But he was somebody now. He was infantry Captain Edward Francis Dunne, packing six machine guns, three mortars, six rocket launchers, and 100-or-so crack shot Marine riflemen. He helped bloody the North Vietnamese Army during the 1968 retake of Hue City and, years later at his rifle company’s reunions, stories of courage and valor reflected well on his conduct during that time of heavy combat.
I got back to Vietnam midway through my brother’s tour and we served together in the 3rd Bn, 1st Marines, 1st Marine Division. In the lovely Que Son Valley hill country west of Da Nang, elements of the 1st Marine Division took on the rough and tumble 2nd NVA Division and, for a short time, Eddie and I lived our youthful fantasies, he a rifle company commander, me a rifle company platoon sergeant. The Marine Corps caught up with us—something about the Sullivan brothers—so we signed waivers to stay in-country and that was that.

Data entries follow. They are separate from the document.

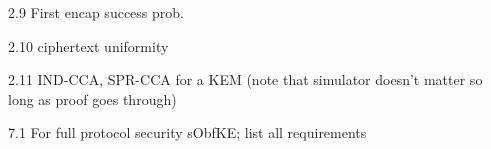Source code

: \begin{definition}\label{def:first-encap-success}
    2.9 First encap success prob.
\end{definition}

\begin{definition}\label{def:ctxt-uniformity}
    2.10 ciphertext uniformity
\end{definition}

\begin{definition}\label{def:ind-spr-cca}
    2.11 IND-CCA, SPR-CCA for a KEM (note that simulator doesn't matter so long as proof goes through)
\end{definition}

\begin{theorem}\label{thm:s-obfuscated-keyex-security}
    7.1 For full protocol security sObfKE; list all requirements
\end{theorem}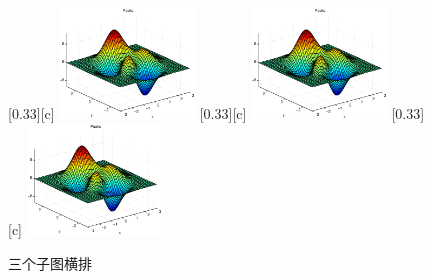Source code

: \documentclass{article}
\begin{document}
    \begin{figure}[!htbp]
        \centering
        [0.33\textwidth][c]{
            \centering
            \includegraphics[width=0.32\textwidth]{example}
            \label{}
        }%
            [0.33\textwidth][c]{
            \centering
            \includegraphics[width=0.32\textwidth]{example}
            \label{}
        }%
            [0.33\textwidth][c]{
            \centering
            \includegraphics[width=0.32\textwidth]{example}
            \label{}
        }%
        \caption{三个子图横排}
        \label{}
    \end{figure}
\end{document}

It was after we returned home to the states that it happened. On a Sunday morning under the sun-dappled girders of the #7 subway line in New York City’s Woodside neighborhood, we were walking to St. Sebastian’s Church when a neighborhood kid we knew confronted us. It was about the war and this fired-up little hophead actually spit at my brother. Eddie, resplendent in officer dress blues, wife and two little boys in tow, was open-mouthed astounded. How could such cruel derision be? Like most Vietnam veterans, he had no way of defending himself, no way at all. He shrunk within.
The years went by. The sword tarnished, its glimmer of virtue vanishing. Divorce came. Then another. At a wedding, a man asked my brother, “How could you fight for something you didn’t believe in?” Assault charges were filed. One of Eddie’s sons married into another Irish family and the new in-laws preferred not to associate with us baby killers. Hard living had declined Eddie’s health and he was hunched over when we walked into a new generation Irish bar in New York City’s Maspeth neighborhood. The young Irish bartender, polished and stern, took one look at my brother and with a heavy brogue said, “Sir, I cannot serve you.”
Some years later when I visited Eddie in North Carolina, the sword was on the wall, its handle broken, the scabbard dirty. Then the aneurysm came and Eddie was committed to the North Carolina State Veterans Home in Fayetteville, NC.
I’d drive up from Florida to visit him, pack him into a wheelchair, and take him to the downtown Fayetteville street mall for lunch and cocktails. On our last Memorial Day together, we watched the city of Fayetteville’s Memorial Day Parade.
It was cold for Fayetteville and, to keep my brother warm in the wheelchair, I wrapped a camouflage poncho liner around his shoulders. As the parade went by, a high school marching band appeared, with a big American flag in front. Eddie saw it, wanted to stand up and salute, but couldn’t make it out of the wheelchair.
Then, tender mercies. As the marching band came abreast, stopped, and marked time in place to the rat-a-tat-tat of the drums, the Drum Major pointed his baton at my brother’s creaky efforts and Eddie strengthened. Four Majorettes, smiling young high school girls, turned, stepped up, and faced my brother with twirling batons, nodding at him in salute. He strengthened more, tried to get all the way up, but couldn’t make it. The poncho liner slipped from his shoulder.
One of the majorettes stopped, stepped toward my brother, and pulled the poncho liner close around his neck. With a musical southern accent, this lovely young woman said, “God Bless you, Marine.” Somehow Eddie made it all the way up as he snapped a smart Marine officer’s salute.
Seeing my brother momentarily tall and straight, knowing what I knew about his honorable combat service, and understanding how he’d been treated by his fellow American citizens, I couldn’t help but think, “There’s nobody tougher than the Americans.”